A Common Past Full of Crimes: Japanese – German Collaboration in the Development of Bacteriological and Chemical Weapons and the War in China
2000年10月17日 / 18.30
Bernd Martin (Professor, University of Freiburg)
It is a known fact that, despite all the declarations made, co-operation between the Axis powers Germany, Italy, and Japan within the Tripartite Pact was none too effective. What has not been known, however, is the fact that in the fields of military medicine in general and biological warfare in particular co-operation did exist to a considerable extent, though carefully hidden from public awareness.
Dating back to the 19th century strong links between Japan and Germany had been formed when in the course of the Meiji Reforms Japan had emulated western, mostly Prussian, models to help her own efforts at modernisation. Especially medical science and military medicine had been built up, their curricula set by German medical scientists at Tokyo University. In the 1930s and 1940s, however, roles were reversed: in chemical and biological warfare it was now the Germans that, though reluctantly, made use of the highly advanced Japanese research.

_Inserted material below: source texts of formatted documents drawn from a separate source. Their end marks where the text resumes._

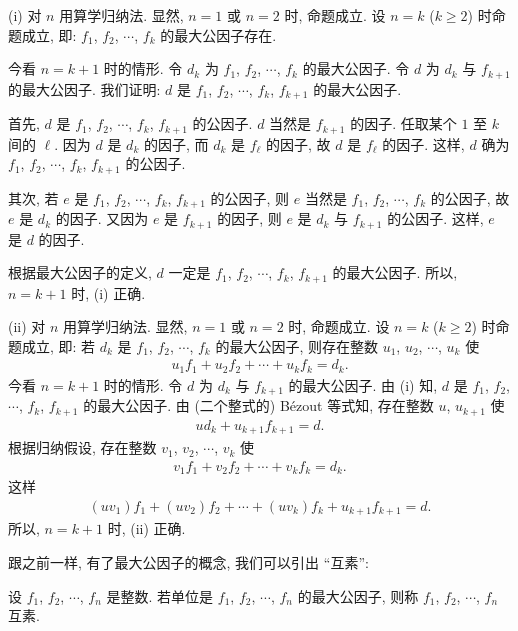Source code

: \begin{pf}
    (i) 对 $n$ 用算学归纳法. 显然, $n = 1$ 或 $n = 2$ 时, 命题成立. 设 $n = k$ ($k \geq 2$) 时命题成立, 即: $f_1$, $f_2$, $\cdots$, $f_k$ 的最大公因子存在.

    今看 $n = k+1$ 时的情形. 令 $d_k$ 为 $f_1$, $f_2$, $\cdots$, $f_k$ 的最大公因子. 令 $d$ 为 $d_k$ 与 $f_{k+1}$ 的最大公因子. 我们证明: $d$ 是 $f_1$, $f_2$, $\cdots$, $f_k$, $f_{k+1}$ 的最大公因子.

    首先, $d$ 是 $f_1$, $f_2$, $\cdots$, $f_k$, $f_{k+1}$ 的公因子. $d$ 当然是 $f_{k+1}$ 的因子. 任取某个 $1$ 至 $k$ 间的 $\ell$. 因为 $d$ 是 $d_k$ 的因子, 而 $d_k$ 是 $f_{\ell}$ 的因子, 故 $d$ 是 $f_{\ell}$ 的因子. 这样, $d$ 确为 $f_1$, $f_2$, $\cdots$, $f_k$, $f_{k+1}$ 的公因子.

    其次, 若 $e$ 是 $f_1$, $f_2$, $\cdots$, $f_k$, $f_{k+1}$ 的公因子, 则 $e$ 当然是 $f_1$, $f_2$, $\cdots$, $f_{k}$ 的公因子, 故 $e$ 是 $d_k$ 的因子. 又因为 $e$ 是 $f_{k+1}$ 的因子, 则 $e$ 是 $d_k$ 与 $f_{k+1}$ 的公因子. 这样, $e$ 是 $d$ 的因子.

    根据最大公因子的定义, $d$ 一定是 $f_1$, $f_2$, $\cdots$, $f_k$, $f_{k+1}$ 的最大公因子. 所以, $n = k+1$ 时, (i) 正确.

    (ii) 对 $n$ 用算学归纳法. 显然, $n = 1$ 或 $n = 2$ 时, 命题成立. 设 $n = k$ ($k \geq 2$) 时命题成立, 即: 若 $d_k$ 是 $f_1$, $f_2$, $\cdots$, $f_k$ 的最大公因子, 则存在整数 $u_1$, $u_2$, $\cdots$, $u_k$ 使
    \begin{align*}
        u_1 f_1 + u_2 f_2 + \cdots + u_k f_k = d_k.
    \end{align*}
    今看 $n = k+1$ 时的情形. 令 $d$ 为 $d_k$ 与 $f_{k+1}$ 的最大公因子. 由 (i) 知, $d$ 是 $f_1$, $f_2$, $\cdots$, $f_k$, $f_{k+1}$ 的最大公因子. 由 (二个整式的) Bézout 等式知, 存在整数 $u$, $u_{k+1}$ 使
    \begin{align*}
        u d_k + u_{k+1} f_{k+1} = d.
    \end{align*}
    根据归纳假设, 存在整数 $v_1$, $v_2$, $\cdots$, $v_k$ 使
    \begin{align*}
        v_1 f_1 + v_2 f_2 + \cdots + v_k f_k = d_k.
    \end{align*}
    这样
    \begin{align*}
        (uv_1) f_1 + (uv_2) f_2 + \cdots + (uv_k) f_k + u_{k+1} f_{k+1} = d.
    \end{align*}
    所以, $n = k+1$ 时, (ii) 正确.
\end{pf}

跟之前一样, 有了最大公因子的概念, 我们可以引出 ``互素'':
\begin{definition}
    设 $f_1$, $f_2$, $\cdots$, $f_n$ 是整数. 若单位是 $f_1$, $f_2$, $\cdots$, $f_n$ 的最大公因子, 则称 $f_1$, $f_2$, $\cdots$, $f_n$ 互素.
\end{definition}


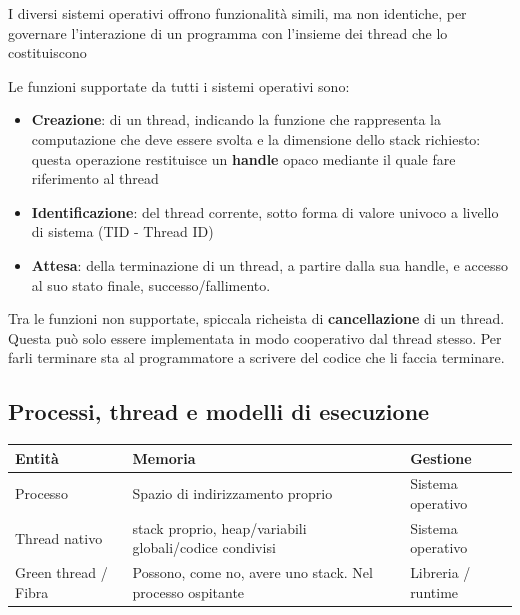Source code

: I diversi sistemi operativi offrono funzionalità simili, ma non identiche, per
governare l'interazione di un programma con l'insieme dei thread che lo
costituiscono

Le funzioni supportate da tutti i sistemi operativi sono:

\begin{itemize}
  \item \textbf{Creazione}: di un thread, indicando la funzione che
        rappresenta la computazione che deve essere svolta e la dimensione dello stack
        richiesto: questa operazione restituisce un \textbf{handle} opaco mediante il quale
        fare riferimento al thread
  \item \textbf{Identificazione}: del thread corrente, sotto forma di valore
        univoco a livello di sistema (TID - Thread ID)
  \item \textbf{Attesa}: della terminazione di un thread, a partire dalla sua
        handle, e accesso al suo stato finale, successo/fallimento.
\end{itemize}

Tra le funzioni non supportate, spiccala richeista di \textbf{cancellazione} di un thread.
Questa può solo essere implementata in modo cooperativo dal thread stesso.
Per farli terminare sta al programmatore a scrivere del codice che li faccia
terminare.

\subsection{Processi, thread e modelli di esecuzione}

\begin{table}[h!]
  \renewcommand{\arraystretch}{1.5}
  \centering
  \begin{tabularx}{\textwidth}{l l l}
    \toprule
    \textbf{Entità}      & \textbf{Memoria}                                          & \textbf{Gestione}  \\
    \midrule
    Processo             & Spazio di indirizzamento proprio                          & Sistema operativo  \\
    Thread nativo        & stack proprio, heap/variabili globali/codice condivisi    & Sistema operativo  \\
    Green thread / Fibra & Possono, come no, avere uno stack. Nel processo ospitante & Libreria / runtime \\
    \bottomrule
  \end{tabularx}
\end{table}

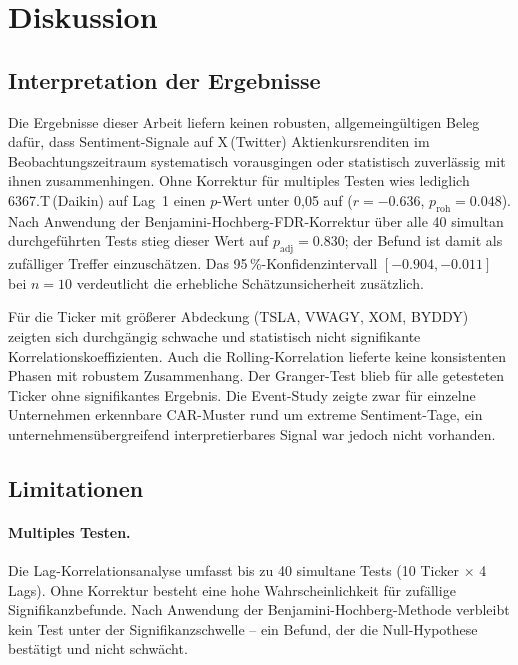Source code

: \section{Diskussion}
\label{sec:diskussion}

\subsection{Interpretation der Ergebnisse}

Die Ergebnisse dieser Arbeit liefern keinen robusten, allgemeingültigen Beleg dafür, dass Sentiment-Signale auf X\,(Twitter) Aktienkursrenditen im Beobachtungszeitraum systematisch vorausgingen oder statistisch zuverlässig mit ihnen zusammenhingen. Ohne Korrektur für multiples Testen wies lediglich 6367.T\,(Daikin) auf Lag~1 einen $p$-Wert unter 0,05 auf ($r = -0.636$, $p_{\mathrm{roh}} = 0.048$). Nach Anwendung der Benjamini-Hochberg-FDR-Korrektur \autocite{benjamini1995controlling} über alle 40 simultan durchgeführten Tests stieg dieser Wert auf $p_{\mathrm{adj}} = 0.830$; der Befund ist damit als zufälliger Treffer einzuschätzen. Das 95\,\%-Konfidenzintervall $[-0.904, -0.011]$ bei $n = 10$ verdeutlicht die erhebliche Schätzunsicherheit zusätzlich.

Für die Ticker mit größerer Abdeckung (TSLA, VWAGY, XOM, BYDDY) zeigten sich durchgängig schwache und statistisch nicht signifikante Korrelationskoeffizienten. Auch die Rolling-Korrelation lieferte keine konsistenten Phasen mit robustem Zusammenhang. Der Granger-Test blieb für alle getesteten Ticker ohne signifikantes Ergebnis. Die Event-Study zeigte zwar für einzelne Unternehmen erkennbare CAR-Muster rund um extreme Sentiment-Tage, ein unternehmensübergreifend interpretierbares Signal war jedoch nicht vorhanden.

\subsection{Limitationen}

\paragraph{Multiples Testen.}
Die Lag-Korrelationsanalyse umfasst bis zu 40 simultane Tests (10 Ticker $\times$ 4 Lags). Ohne Korrektur besteht eine hohe Wahrscheinlichkeit für zufällige Signifikanzbefunde. Nach Anwendung der Benjamini-Hochberg-Methode \autocite{benjamini1995controlling} verbleibt kein Test unter der Signifikanzschwelle -- ein Befund, der die Null-Hypothese bestätigt und nicht schwächt.

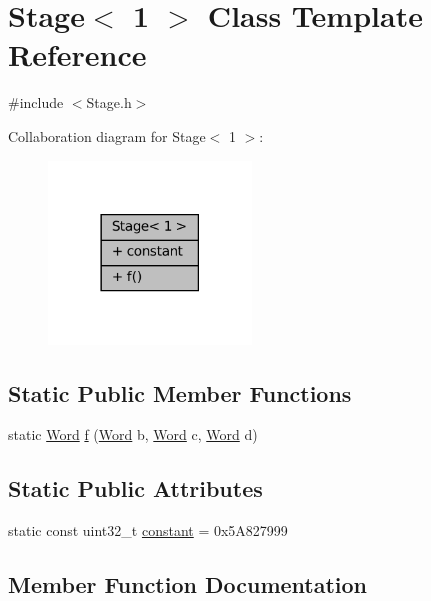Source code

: \hypertarget{class_stage_3_011_01_4}{}\section{Stage$<$ 1 $>$ Class Template Reference}
\label{class_stage_3_011_01_4}


{\ttfamily \#include $<$Stage.\+h$>$}



Collaboration diagram for Stage$<$ 1 $>$\+:
\nopagebreak
\begin{figure}[H]
\begin{center}
\leavevmode
\includegraphics[width=153pt]{class_stage_3_011_01_4__coll__graph}
\end{center}
\end{figure}
\subsection*{Static Public Member Functions}
\begin{DoxyCompactItemize}
\item 
static \mbox{\hyperlink{class_word}{Word}} \mbox{\hyperlink{class_stage_3_011_01_4_a085bc3390c917e2c196bf05f5276cae9}{f}} (\mbox{\hyperlink{class_word}{Word}} b, \mbox{\hyperlink{class_word}{Word}} c, \mbox{\hyperlink{class_word}{Word}} d)
\end{DoxyCompactItemize}
\subsection*{Static Public Attributes}
\begin{DoxyCompactItemize}
\item 
static const uint32\+\_\+t \mbox{\hyperlink{class_stage_3_011_01_4_a5b98ce9d68980826e71d133475bc3f1c}{constant}} = 0x5\+A827999
\end{DoxyCompactItemize}


\subsection{Member Function Documentation}
\mbox{\label{class_stage_3_011_01_4_a085bc3390c917e2c196bf05f5276cae9}}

In his presentation, the author provides details of the research done and retraces the lines along which the research exchange – especially concerning bacteriological weaponry and experiments on human beings – was carried out, naming the persons responsible and the research institutes at their disposal. Furthermore, he tries to uncover the roots of this kind of “perverted medicine” in the socio-cultural background and the prevailing ideology in both Japan and Germany.
Bernd Martin is Professor of Modern History at the University of Freiburg, Germany. His main fields of interest and research are contemporary history of Germany, international relations of the 20th century, history of the Second World War, history of modern East Asia (Japan and China). He is the author of numerous books and articles, among others: Japan and Germany in the Modern World, Providence (Rhode Island) and Oxford, 1995.